- _WHAT IS REQUIRED_
Search the listing below for the string "change" and copy every line where it occurs.

★ ★ ★ ★ ★

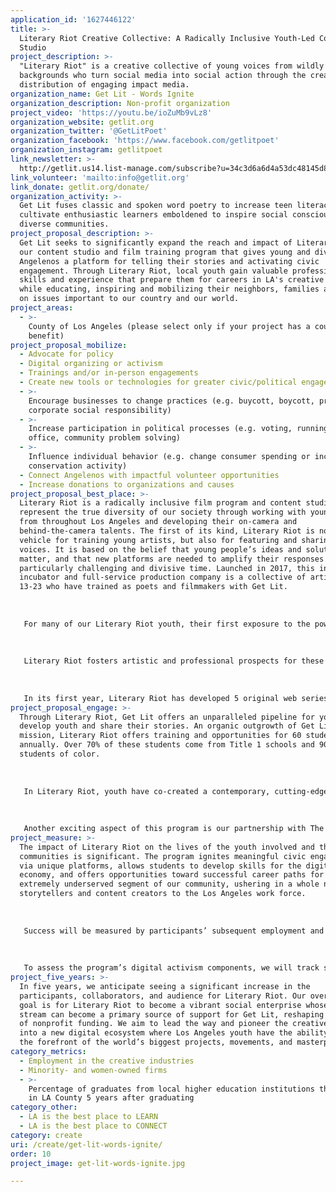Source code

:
 ```yaml
---
application_id: '1627446122'
title: >-
  Literary Riot Creative Collective: A Radically Inclusive Youth-Led Content
  Studio
project_description: >-
  "Literary Riot" is a creative collective of young voices from wildly diverse
  backgrounds who turn social media into social action through the creation and
  distribution of engaging impact media.
organization_name: Get Lit - Words Ignite
organization_description: Non-profit organization
project_video: 'https://youtu.be/ioZuMb9vLz8'
organization_website: getlit.org
organization_twitter: '@GetLitPoet'
organization_facebook: 'https://www.facebook.com/getlitpoet'
organization_instagram: getlitpoet
link_newsletter: >-
  http://getlit.us14.list-manage.com/subscribe?u=34c3d6a6d4a53dc48145d88b5&id=a92bfa8739
link_volunteer: 'mailto:info@getlit.org'
link_donate: getlit.org/donate/
organization_activity: >-
  Get Lit fuses classic and spoken word poetry to increase teen literacy and
  cultivate enthusiastic learners emboldened to inspire social consciousness in
  diverse communities.
project_proposal_description: >-
  Get Lit seeks to significantly expand the reach and impact of Literary Riot,
  our content studio and film training program that gives young and diverse
  Angelenos a platform for telling their stories and activating civic
  engagement. Through Literary Riot, local youth gain valuable professional
  skills and experience that prepare them for careers in LA's creative industry,
  while educating, inspiring and mobilizing their neighbors, families and peers
  on issues important to our country and our world.
project_areas:
  - >-
    County of Los Angeles (please select only if your project has a countywide
    benefit)
project_proposal_mobilize:
  - Advocate for policy
  - Digital organizing or activism
  - Trainings and/or in-person engagements
  - Create new tools or technologies for greater civic/political engagement
  - >-
    Encourage businesses to change practices (e.g. buycott, boycott, promote
    corporate social responsibility)
  - >-
    Increase participation in political processes (e.g. voting, running for
    office, community problem solving)
  - >-
    Influence individual behavior (e.g. change consumer spending or increase
    conservation activity)
  - Connect Angelenos with impactful volunteer opportunities
  - Increase donations to organizations and causes
project_proposal_best_place: >-
  Literary Riot is a radically inclusive film program and content studio. We
  represent the true diversity of our society through working with young voices
  from throughout Los Angeles and developing their on-camera and
  behind-the-camera talents. The first of its kind, Literary Riot is not only a
  vehicle for training young artists, but also for featuring and sharing their
  voices. It is based on the belief that young people’s ideas and solutions
  matter, and that new platforms are needed to amplify their responses at a
  particularly challenging and divisive time. Launched in 2017, this in-house
  incubator and full-service production company is a collective of artists ages
  13-23 who have trained as poets and filmmakers with Get Lit. 
   
   
   
   For many of our Literary Riot youth, their first exposure to the power of poetic expression comes through Get Lit’s In-School Program. Eligible and interested young poets continue on as Get Lit Players. Students who are interested in film join our "Pilot" Program, a free 16-week course in independent filmmaking in which they learn and implement everything from development to distribution. Graduates are offered a 6 month Literary Riot Fellowship that includes additional classes and on-set experience. Young artists then move into the Literary Riot Content Studio where they receive advanced training and professional opportunities. The original content that they create builds their resumes, pays them, and promotes marginalized youth voices. 
   
    
   
   Literary Riot fosters artistic and professional prospects for these storytellers through continuing education and industry work, as well as training in professional etiquette, business skills, and other tools. It creates a bridge to success between high school and adulthood that is so often lacking in educational institutions, and has a meaningful impact on employment in L.A.’s creative industries, particularly for women and young people of color. 
   
   
   
   In its first year, Literary Riot has developed 5 original web series garnering over 3 million views, and our students’ work has screened at the Academy of Motion Picture Arts and Sciences, The Grammy Museum, and more. Current offerings include original content, in-house productions, manifestos commissioned by companies and organizations, and brand consulting that implements young voices into corporate social impact campaigns. In addition to building L.A.’s profile nationally, many of our Literary Riot filmmakers have become civic activists and gotten involved locally with the Women’s March, March for our Lives, and Rock the Vote, among others. In March 2018, our students were thrust into the epicenter of the national media campaign being supported directly by their youth peers across the country organizing the March For Our Lives. Our students produced the most watched and shared pieces of media for that campaign garnering 4 million views in 10 days.
project_proposal_engage: >-
  Through Literary Riot, Get Lit offers an unparalleled pipeline for youth to
  develop youth and share their stories. An organic outgrowth of Get Lit’s
  mission, Literary Riot offers training and opportunities for 60 students
  annually. Over 70% of these students come from Title 1 schools and 90% are
  students of color.
   
   
   
   In Literary Riot, youth have co-created a contemporary, cutting-edge platform that recognizes them as leaders and culture-makers. The studio at Get Lit, with its suite of creative tools, technology, and screening room with a cinema quality projector, is a lab in which students hone their professional skills, maximize innovation, and establish themselves as forces in the media world. Original content includes 5 web series, including Get Lit NOW, in which teen poets perform original spoken word pieces in response to recent headlines, and productions like Write to Riot, a documentary that follows 5 teen poets as they prepare to compete in Get Lit’s Classic Slam. We are currently developing our capacity to offer creative services for them to develop entirely original media content.
   
   
   
   Another exciting aspect of this program is our partnership with The United Nations. With the UN, Literary Riot is creating a curriculum that will be presented in schools as an activism toolkit. Based on the values of truth, thoughtfulness, and equality, this curriculum will act as a catalyst for civic engagement, giving youth the tools to turn their art into messages of peace and justice.
project_measure: >-
  The impact of Literary Riot on the lives of the youth involved and their
  communities is significant. The program ignites meaningful civic engagement
  via unique platforms, allows students to develop skills for the digital
  economy, and offers opportunities toward successful career paths for an
  extremely underserved segment of our community, ushering in a whole new era of
  storytellers and content creators to the Los Angeles work force. 
   
   
   
   Success will be measured by participants’ subsequent employment and leadership in the creative industries, as well as the growth of locally-created content, platforms, artistic endeavors, and partnerships created through the program. We will track the demographics of participants with an emphasis on diversity and number of beneficiaries, and the development of new tools and technologies for greater civic/political engagement, as well as engagement with the content created. Our program aims to align with and for our direct impact to be assessed by the USC Annenberg Inclusion Initiative, an industry leading think tank studying diversity and inclusion in entertainment.
   
   
   
   To assess the program’s digital activism components, we will track social media metrics and engagement, as well as evidence of growing community involvement in the political process and dialogue around various social issues. Community comments and activity will be analyzed as well as participant numbers and demographics such as age, location, income, education level, and gender.
project_five_years: >-
  In five years, we anticipate seeing a significant increase in the
  participants, collaborators, and audience for Literary Riot. Our overarching
  goal is for Literary Riot to become a vibrant social enterprise whose income
  stream can become a primary source of support for Get Lit, reshaping the model
  of nonprofit funding. We aim to lead the way and pioneer the creative industry
  into a new digital ecosystem where Los Angeles youth have the ability to be at
  the forefront of the world’s biggest projects, movements, and masterpieces.
category_metrics:
  - Employment in the creative industries
  - Minority- and women-owned firms
  - >-
    Percentage of graduates from local higher education institutions that remain
    in LA County 5 years after graduating
category_other:
  - LA is the best place to LEARN
  - LA is the best place to CONNECT
category: create
uri: /create/get-lit-words-ignite/
order: 10
project_image: get-lit-words-ignite.jpg

---
```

★ ★ ★ ★ ★

- _OUTPUT FOR THIS TASK_
    Encourage businesses to change practices (e.g. buycott, boycott, promote
    Influence individual behavior (e.g. change consumer spending or increase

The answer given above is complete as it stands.